She sat all the dark winter mornings wrestling with her soul. When she called Shahes, it was to tell her
that she could not come. When she heard Shahes’s voice her misery and guilt ceased to exist, were gone, as a dream is gone on waking. She said, “I’ll be there in time for the fleecing.”

In the spring, while she worked with a crew rebuilding and repainting a wing of her old school at Asta, she let her hair grow. When it was long enough, she clubbed it back, as men often did.
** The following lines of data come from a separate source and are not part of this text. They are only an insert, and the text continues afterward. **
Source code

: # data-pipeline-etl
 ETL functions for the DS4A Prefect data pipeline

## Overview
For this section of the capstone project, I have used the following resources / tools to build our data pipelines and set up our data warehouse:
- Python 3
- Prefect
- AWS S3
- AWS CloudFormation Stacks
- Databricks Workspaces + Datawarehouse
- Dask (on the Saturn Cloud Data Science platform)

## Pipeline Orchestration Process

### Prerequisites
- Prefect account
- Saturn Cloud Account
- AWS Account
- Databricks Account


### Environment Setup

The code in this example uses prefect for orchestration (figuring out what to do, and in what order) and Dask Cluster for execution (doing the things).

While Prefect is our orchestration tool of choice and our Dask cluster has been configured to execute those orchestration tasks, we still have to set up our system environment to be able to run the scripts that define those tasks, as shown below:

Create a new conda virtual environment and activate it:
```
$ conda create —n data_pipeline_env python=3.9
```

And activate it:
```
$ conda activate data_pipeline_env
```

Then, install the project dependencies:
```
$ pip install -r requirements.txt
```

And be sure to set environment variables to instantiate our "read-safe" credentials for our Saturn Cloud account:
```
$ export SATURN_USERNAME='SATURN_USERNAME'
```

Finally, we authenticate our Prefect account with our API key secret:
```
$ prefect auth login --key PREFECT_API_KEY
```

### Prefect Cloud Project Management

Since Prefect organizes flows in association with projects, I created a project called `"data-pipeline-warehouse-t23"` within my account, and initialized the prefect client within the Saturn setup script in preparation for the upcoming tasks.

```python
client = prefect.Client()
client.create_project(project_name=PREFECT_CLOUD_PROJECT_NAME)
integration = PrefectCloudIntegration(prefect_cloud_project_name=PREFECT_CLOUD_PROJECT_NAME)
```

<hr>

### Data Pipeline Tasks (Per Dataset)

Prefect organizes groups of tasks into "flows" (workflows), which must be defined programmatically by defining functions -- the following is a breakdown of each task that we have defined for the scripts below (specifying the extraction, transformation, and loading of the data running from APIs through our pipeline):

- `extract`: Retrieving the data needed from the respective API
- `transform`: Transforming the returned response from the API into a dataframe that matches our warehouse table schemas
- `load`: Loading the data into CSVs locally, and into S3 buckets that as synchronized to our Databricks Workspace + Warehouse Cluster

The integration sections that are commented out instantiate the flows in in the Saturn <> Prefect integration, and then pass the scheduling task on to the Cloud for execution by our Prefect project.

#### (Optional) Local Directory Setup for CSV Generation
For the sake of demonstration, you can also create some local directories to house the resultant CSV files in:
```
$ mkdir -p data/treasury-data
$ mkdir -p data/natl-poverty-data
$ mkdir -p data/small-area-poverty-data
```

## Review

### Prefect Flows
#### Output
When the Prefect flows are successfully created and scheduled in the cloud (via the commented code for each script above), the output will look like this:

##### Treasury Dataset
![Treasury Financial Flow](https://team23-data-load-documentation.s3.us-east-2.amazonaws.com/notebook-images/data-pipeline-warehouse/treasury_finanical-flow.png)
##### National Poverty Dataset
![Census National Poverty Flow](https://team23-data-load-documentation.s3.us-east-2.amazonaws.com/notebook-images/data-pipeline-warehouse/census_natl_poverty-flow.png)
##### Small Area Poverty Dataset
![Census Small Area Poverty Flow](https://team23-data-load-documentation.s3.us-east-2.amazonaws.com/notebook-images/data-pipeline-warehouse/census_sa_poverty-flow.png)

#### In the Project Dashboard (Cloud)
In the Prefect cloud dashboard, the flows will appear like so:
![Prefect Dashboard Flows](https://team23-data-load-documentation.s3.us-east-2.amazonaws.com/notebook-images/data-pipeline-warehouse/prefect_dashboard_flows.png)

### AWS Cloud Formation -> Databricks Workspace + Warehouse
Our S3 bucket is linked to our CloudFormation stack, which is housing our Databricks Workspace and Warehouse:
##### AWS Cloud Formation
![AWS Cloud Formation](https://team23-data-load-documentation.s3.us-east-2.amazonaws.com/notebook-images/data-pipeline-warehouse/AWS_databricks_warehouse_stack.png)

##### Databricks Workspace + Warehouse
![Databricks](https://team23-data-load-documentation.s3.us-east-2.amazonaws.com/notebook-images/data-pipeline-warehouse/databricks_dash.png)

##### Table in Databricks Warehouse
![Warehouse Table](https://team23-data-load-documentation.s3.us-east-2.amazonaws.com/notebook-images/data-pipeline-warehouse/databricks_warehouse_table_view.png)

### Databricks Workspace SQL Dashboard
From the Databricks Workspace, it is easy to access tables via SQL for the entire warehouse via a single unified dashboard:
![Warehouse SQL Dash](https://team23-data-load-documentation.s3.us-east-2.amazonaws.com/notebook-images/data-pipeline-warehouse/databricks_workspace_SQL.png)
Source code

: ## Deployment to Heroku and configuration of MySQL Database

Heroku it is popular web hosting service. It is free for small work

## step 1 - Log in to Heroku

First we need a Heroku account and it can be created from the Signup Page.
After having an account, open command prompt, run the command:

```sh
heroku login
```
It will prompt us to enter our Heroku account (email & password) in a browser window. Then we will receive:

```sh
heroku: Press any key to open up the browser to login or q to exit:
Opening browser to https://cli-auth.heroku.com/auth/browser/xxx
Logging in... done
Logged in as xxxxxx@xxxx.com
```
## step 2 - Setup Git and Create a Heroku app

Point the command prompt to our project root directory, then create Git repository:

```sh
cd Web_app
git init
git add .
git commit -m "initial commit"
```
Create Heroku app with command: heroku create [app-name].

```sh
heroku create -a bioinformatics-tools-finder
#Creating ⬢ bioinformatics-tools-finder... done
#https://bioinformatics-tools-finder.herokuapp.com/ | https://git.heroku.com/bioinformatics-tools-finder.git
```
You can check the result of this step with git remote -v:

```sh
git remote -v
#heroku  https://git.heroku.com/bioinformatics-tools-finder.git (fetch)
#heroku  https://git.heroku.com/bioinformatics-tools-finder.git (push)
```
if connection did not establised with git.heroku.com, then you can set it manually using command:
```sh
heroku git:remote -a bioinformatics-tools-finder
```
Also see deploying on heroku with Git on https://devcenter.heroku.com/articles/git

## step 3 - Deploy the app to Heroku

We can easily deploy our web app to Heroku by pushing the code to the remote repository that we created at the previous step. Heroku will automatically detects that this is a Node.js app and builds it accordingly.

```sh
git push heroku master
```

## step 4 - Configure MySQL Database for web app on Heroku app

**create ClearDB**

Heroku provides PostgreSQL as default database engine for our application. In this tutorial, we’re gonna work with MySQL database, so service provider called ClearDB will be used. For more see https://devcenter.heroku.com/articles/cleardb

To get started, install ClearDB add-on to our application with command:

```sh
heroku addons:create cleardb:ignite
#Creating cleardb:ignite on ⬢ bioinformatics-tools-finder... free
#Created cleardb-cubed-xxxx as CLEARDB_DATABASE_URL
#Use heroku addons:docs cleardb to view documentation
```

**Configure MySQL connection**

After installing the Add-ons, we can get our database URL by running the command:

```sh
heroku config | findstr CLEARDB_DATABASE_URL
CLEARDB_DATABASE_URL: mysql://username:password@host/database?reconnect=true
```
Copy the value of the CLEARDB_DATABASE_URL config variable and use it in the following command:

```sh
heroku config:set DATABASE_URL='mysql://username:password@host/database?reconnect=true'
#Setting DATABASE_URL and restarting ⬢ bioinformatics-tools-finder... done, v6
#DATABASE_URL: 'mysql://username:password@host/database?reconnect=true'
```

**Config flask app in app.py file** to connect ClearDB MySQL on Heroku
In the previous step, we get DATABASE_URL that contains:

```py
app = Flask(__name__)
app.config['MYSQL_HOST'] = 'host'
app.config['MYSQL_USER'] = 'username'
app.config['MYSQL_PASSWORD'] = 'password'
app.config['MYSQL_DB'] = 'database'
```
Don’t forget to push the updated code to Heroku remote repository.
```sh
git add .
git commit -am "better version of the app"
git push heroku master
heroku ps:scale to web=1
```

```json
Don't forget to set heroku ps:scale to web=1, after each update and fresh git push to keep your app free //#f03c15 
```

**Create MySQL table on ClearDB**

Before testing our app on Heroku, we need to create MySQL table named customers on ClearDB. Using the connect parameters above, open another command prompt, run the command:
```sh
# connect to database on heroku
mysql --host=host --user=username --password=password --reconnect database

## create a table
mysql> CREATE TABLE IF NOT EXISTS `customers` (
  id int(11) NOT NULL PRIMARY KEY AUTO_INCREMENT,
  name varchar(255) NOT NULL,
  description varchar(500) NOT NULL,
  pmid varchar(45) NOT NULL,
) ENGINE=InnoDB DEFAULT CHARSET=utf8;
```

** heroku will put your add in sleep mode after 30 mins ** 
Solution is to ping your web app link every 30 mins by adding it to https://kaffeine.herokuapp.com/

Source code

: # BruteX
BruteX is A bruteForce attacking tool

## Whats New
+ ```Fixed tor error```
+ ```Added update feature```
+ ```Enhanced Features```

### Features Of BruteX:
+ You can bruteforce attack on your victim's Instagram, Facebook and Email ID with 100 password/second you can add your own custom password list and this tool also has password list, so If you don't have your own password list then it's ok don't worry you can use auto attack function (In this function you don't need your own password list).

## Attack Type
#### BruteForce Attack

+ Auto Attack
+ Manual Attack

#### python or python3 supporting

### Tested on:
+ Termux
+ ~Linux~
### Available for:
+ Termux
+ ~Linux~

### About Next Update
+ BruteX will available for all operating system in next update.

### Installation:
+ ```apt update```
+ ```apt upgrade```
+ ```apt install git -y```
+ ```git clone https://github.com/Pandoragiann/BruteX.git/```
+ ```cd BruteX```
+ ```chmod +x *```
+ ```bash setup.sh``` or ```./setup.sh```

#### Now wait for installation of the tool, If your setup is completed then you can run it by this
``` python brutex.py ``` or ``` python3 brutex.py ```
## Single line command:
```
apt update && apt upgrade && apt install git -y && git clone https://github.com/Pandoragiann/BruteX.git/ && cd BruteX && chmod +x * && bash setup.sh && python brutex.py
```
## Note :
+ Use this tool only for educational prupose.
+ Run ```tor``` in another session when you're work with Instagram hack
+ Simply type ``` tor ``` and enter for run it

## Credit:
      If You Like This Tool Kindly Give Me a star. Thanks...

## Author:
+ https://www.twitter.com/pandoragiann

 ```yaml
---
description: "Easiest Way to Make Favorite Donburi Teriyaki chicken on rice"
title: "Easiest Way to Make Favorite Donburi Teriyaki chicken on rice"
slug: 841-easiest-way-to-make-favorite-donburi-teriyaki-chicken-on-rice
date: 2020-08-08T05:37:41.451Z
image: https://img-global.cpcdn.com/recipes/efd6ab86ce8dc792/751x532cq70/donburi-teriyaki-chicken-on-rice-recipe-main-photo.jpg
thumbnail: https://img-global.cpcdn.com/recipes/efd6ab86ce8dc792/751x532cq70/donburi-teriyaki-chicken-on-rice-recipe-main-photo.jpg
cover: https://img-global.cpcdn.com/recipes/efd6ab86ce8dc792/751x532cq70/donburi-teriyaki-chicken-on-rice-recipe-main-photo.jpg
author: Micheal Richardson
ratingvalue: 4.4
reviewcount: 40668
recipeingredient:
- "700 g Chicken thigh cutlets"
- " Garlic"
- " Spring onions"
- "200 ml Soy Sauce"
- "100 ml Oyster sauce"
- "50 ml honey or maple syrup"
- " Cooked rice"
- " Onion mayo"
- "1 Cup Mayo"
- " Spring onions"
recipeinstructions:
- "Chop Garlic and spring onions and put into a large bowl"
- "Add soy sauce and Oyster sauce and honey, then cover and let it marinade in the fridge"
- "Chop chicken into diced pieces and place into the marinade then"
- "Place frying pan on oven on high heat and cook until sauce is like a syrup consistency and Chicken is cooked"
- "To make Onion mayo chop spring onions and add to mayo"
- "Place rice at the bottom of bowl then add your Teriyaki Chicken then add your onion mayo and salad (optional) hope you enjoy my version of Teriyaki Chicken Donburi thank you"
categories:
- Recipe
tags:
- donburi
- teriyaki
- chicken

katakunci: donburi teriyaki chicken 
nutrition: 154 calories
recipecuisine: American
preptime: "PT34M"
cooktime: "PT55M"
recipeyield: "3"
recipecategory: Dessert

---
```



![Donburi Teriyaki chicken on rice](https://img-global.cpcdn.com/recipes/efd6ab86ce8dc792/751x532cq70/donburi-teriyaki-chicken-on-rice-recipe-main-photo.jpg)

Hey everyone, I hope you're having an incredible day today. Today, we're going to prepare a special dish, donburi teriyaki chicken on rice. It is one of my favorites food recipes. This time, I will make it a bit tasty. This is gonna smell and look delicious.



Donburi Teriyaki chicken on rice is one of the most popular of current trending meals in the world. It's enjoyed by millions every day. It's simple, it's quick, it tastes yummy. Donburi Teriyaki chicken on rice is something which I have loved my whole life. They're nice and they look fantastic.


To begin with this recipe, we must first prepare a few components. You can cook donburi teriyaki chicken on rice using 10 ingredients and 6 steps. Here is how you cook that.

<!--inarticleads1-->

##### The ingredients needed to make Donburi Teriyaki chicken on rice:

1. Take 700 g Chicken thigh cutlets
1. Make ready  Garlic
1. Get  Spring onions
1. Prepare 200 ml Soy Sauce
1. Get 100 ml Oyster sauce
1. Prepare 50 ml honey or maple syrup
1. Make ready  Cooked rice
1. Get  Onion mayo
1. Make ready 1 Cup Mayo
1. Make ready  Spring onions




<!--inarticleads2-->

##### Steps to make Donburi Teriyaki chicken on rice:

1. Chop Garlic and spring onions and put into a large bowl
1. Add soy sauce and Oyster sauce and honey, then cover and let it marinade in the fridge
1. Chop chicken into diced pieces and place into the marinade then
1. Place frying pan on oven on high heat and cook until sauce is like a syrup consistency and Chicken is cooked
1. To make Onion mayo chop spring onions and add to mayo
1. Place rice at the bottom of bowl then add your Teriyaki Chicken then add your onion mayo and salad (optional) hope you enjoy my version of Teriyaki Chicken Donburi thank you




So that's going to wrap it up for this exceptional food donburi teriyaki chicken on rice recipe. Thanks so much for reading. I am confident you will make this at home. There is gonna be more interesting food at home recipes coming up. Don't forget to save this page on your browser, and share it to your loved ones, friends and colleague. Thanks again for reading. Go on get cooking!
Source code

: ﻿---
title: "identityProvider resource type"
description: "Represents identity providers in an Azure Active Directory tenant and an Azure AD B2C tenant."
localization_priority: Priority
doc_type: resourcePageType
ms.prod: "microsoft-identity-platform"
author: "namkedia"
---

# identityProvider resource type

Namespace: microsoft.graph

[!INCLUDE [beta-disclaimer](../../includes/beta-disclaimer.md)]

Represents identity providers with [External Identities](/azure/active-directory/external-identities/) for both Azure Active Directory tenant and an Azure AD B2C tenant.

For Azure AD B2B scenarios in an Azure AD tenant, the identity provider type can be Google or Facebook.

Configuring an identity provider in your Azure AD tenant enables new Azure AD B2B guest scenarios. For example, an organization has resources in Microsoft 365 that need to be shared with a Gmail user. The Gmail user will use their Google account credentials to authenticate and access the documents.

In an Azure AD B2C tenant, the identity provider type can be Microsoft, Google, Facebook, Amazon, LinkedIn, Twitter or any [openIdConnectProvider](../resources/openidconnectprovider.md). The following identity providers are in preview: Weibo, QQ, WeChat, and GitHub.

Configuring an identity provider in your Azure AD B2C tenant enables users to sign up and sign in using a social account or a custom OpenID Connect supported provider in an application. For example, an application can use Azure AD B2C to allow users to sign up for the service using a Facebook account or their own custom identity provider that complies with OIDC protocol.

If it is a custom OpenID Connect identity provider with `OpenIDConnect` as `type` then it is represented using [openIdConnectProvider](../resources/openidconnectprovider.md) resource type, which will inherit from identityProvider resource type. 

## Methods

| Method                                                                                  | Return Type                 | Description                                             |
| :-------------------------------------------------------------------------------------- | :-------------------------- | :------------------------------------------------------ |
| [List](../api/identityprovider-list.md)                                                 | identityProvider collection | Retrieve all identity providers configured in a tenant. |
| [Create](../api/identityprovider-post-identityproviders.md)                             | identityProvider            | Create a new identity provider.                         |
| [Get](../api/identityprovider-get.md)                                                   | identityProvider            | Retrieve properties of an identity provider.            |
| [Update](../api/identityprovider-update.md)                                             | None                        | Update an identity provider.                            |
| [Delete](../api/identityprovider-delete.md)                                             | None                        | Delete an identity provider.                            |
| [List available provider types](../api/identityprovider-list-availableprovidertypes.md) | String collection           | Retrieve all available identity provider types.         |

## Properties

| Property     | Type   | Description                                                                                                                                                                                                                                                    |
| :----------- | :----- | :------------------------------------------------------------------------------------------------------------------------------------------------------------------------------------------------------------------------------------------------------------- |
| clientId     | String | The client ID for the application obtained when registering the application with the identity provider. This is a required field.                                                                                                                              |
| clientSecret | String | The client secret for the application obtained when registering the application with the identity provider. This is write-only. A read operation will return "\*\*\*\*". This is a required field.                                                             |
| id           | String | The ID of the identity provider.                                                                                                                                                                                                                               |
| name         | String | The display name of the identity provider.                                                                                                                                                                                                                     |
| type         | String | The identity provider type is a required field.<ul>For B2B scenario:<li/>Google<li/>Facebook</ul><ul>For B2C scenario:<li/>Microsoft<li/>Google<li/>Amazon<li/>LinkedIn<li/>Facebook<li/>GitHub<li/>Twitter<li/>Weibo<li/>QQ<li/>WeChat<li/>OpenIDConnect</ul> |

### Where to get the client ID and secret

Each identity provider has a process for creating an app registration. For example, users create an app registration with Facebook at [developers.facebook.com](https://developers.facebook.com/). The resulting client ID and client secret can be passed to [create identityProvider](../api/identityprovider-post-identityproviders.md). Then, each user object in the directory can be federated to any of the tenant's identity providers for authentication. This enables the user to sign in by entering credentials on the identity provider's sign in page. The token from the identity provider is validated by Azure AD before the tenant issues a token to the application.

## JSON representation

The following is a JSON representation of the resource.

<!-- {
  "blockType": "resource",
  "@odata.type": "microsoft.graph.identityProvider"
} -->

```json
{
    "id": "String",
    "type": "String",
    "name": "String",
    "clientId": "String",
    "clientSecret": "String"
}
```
In the summer, having
saved a little money working for the school, she bought men’s clothes. She put them on and looked at herself in the mirror in the shop. She saw Akal. Akal was a tall, thin man with a thin face, a bony nose, and a slow, brilliant smile. She liked him.

Akal got off the High Deka freighter at its last stop, Oro, went to the village center, and asked if anybody was looking for a fleecer.

“Danro.”—“The
farmer was down from Danro, twice already.”—“Wants a finefleecer.”—“Coarsefleecer, wasn’t it?”— It took a while, but the elders and gossips agreed at last: a finefleecer was wanted at Danro.

“Where’s Danro?” asked the tall man.

“Up,” said an elder succinctly. “You ever handled ariu yearlings?”

“Yes,” said the tall man. “Up west or up east?”

They told him the road to Danro, and he went off
up the zigzags, whistling a familiar praise-song.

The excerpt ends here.